THE SOIL OF ROME.

In leaving the wonders of Rome, and the city itself, we will quote an interesting extract from Townsend’s “Tour in Italy,” in 1850. “Many authors,” he says, “have asserted, as their interpretation of some parts of the Apocalypse, that Rome will be destroyed by fire from heaven, or swallowed up by earthquakes, or overwhelmed with destruction by volcanoes, as the visible punishment of the Almighty, for its popery and its crimes. I am unwilling, having read so many books on the interpretation of the prophecy, to deduce any argument of this kind from the prophecies which are unfulfilled; but I behold everywhere—in Rome, near Rome, and through the whole region from Rome to Naples—the most astounding proofs, not merely of the possibility, but the probability that the whole region of central Italy will one day be destroyed by such a catastrophe. The soil of Rome is tufa, with a volcanic subterranean action still going on. At Naples the boiling sulphur is to be seen bubbling near the surface of the earth. When I drew a stick along upon the ground, the sulphurous smoke followed the indentation; and it would never surprise me to hear of the utter destruction of the southern peninsula of Italy. The entire country and district is volcanic. It is saturated with beds of sulphur and the substrata of destruction. It seems as certainly prepared for the flames as the wood and coal on the hearth are prepared for the taper which shall kindle the fire to consume them. I again read the remarks of Dr.
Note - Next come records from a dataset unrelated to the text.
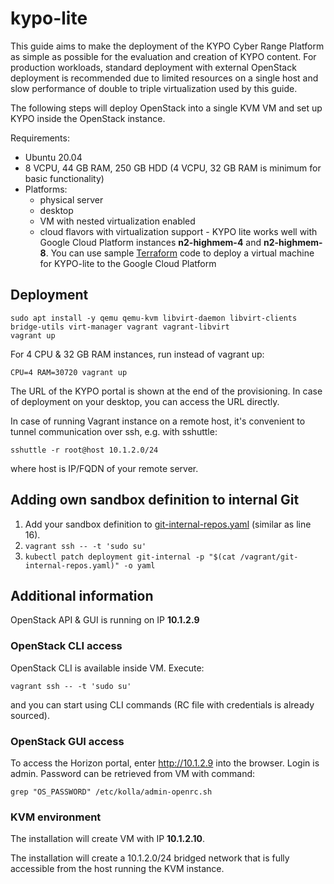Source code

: # kypo-lite
This guide aims to make the deployment of the KYPO Cyber Range Platform as simple as possible for the evaluation and creation of KYPO content. For production workloads, standard deployment with
external OpenStack deployment is recommended due to limited resources on a single host and slow performance of double to triple virtualization used by this guide.

The following steps will deploy OpenStack into a single KVM VM and set up KYPO inside the OpenStack instance.

Requirements:
* Ubuntu 20.04
* 8 VCPU, 44 GB RAM, 250 GB HDD (4 VCPU, 32 GB RAM is minimum for basic functionality)
* Platforms:
    * physical server
    * desktop
    * VM with nested virtualization enabled
    * cloud flavors with virtualization support - KYPO lite works well with Google Cloud Platform instances **n2-highmem-4** and **n2-highmem-8**. You can use sample [Terraform](tf-gcp-vm) code to deploy a virtual machine for KYPO-lite to the Google Cloud Platform

## Deployment

```
sudo apt install -y qemu qemu-kvm libvirt-daemon libvirt-clients bridge-utils virt-manager vagrant vagrant-libvirt
vagrant up
```

For 4 CPU & 32 GB RAM instances, run instead of vagrant up:
```
CPU=4 RAM=30720 vagrant up
```

The URL of the KYPO portal is shown at the end of the provisioning. In case of deployment on your desktop, you can access the URL directly.

In case of running Vagrant instance on a remote host, it's convenient to tunnel communication over ssh, e.g. with sshuttle:
```
sshuttle -r root@host 10.1.2.0/24
```
where host is IP/FQDN of your remote server.

## Adding own sandbox definition to internal Git

1. Add your sandbox definition to [git-internal-repos.yaml](git-internal-repos.yaml) (similar as line 16).
2. `vagrant ssh -- -t 'sudo su'`
3. `kubectl patch deployment git-internal -p "$(cat /vagrant/git-internal-repos.yaml)" -o yaml`

## Additional information

OpenStack API & GUI is running on IP **10.1.2.9**

### OpenStack CLI access
OpenStack CLI is available inside VM. Execute:

`vagrant ssh -- -t 'sudo su'`

and you can start using CLI commands (RC file with credentials is already sourced).

### OpenStack GUI access
To access the Horizon portal, enter http://10.1.2.9 into the browser. Login is admin.
Password can be retrieved from VM with command:

`grep "OS_PASSWORD" /etc/kolla/admin-openrc.sh`

### KVM environment

The installation will create VM with IP **10.1.2.10**.

The installation will create a 10.1.2.0/24 bridged network that is fully accessible from the host running the KVM instance.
Cumming: ‘Rome,’ he believes, ‘is to be overthrown by judgment; not to be converted by the agency of the gospel, nor to be exhausted by political assaults. It is literally to be consumed by fire.’ Whether he is correct in regarding such an event as the fulfillment of the prophecies, and the demonstration of the anger of the Creator against the incorrigible assumption of an erring and influential church, I know not; but the divine hand alone seems to me to hold the element of fire in check by a miracle as great as that which protected the cities of the plain, till the righteous Lot had made his escape to the mountains.”